In response to the recent thefts on Freshman Hill, Residence Life eliminated the universal access program. Previously, any student who lived in a residence hall could enter any other residence hall until 11 pm every day and 12 am on weekends. After that, they could only enter the residence hall they lived in. This program was popular among students, for it allowed students to visit their friends in other buildings and easily access the dining halls at the Burdett Avenue Residence Hall and Blitman Commons, which is extremely important for athletes.
However, now, no student has card access for any building other than their own. This not only inconveniences many students, but also poses an increased security risk. The current Institute policy for students who have people attempting to enter a residence hall with them is for the person opening the door to close the door behind them and not allow anyone else in. However, this is entirely unrealistic to expect of residents. It’s considered rude to not hold the door open for a person who is closely following behind. It’s also rude to deny access to someone who requests to enter, claims a legitimate reason to enter, and appears to be a student. But, this is also against policy. Since this practice is completely contradictory to the current Institute policy, the Institute policy does not work.
This issue is compounded by the fact that now, people who have friends in the dorm are tempted to ask people at the doors to let them in, when they previously had access. This makes letting others into the residence halls a regular occurrence, which makes it much easier for malicious intruders to gain entry.

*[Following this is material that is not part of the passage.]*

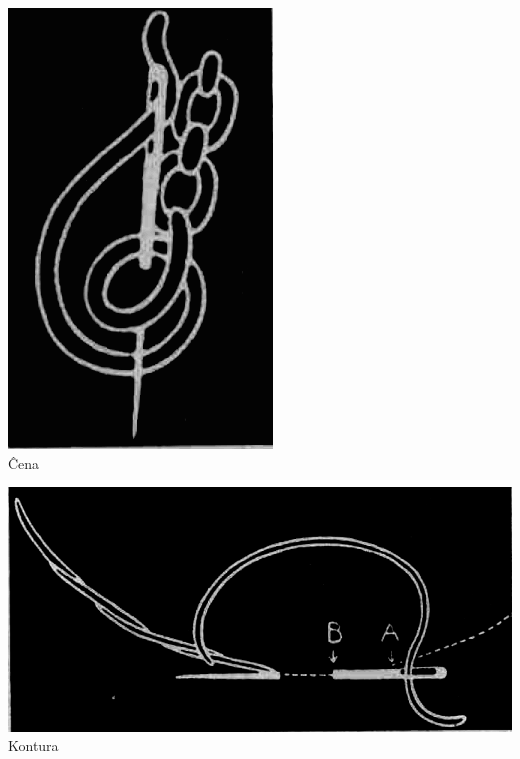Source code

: \begin{center}\includegraphics[keepaspectratio,width=\textwidth,height=0.75\textheight]{5.png}\\
Ĉena\end{center}

\begin{center}\includegraphics[keepaspectratio,width=\textwidth,height=0.75\textheight]{6.png}\\
Kontura\end{center}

Though The Poly staff doesn’t have a final solution to the problem, we believe the removal of universal access was a step backward. A better direction might be to add security cameras at every door to each residence hall, to monitor entry. We believe the advent of universal access and the recent break-ins are unrelated; we posit that the ability of the intruders to enter the building was made no easier by universal access. We hope that universal access will be restored in the future.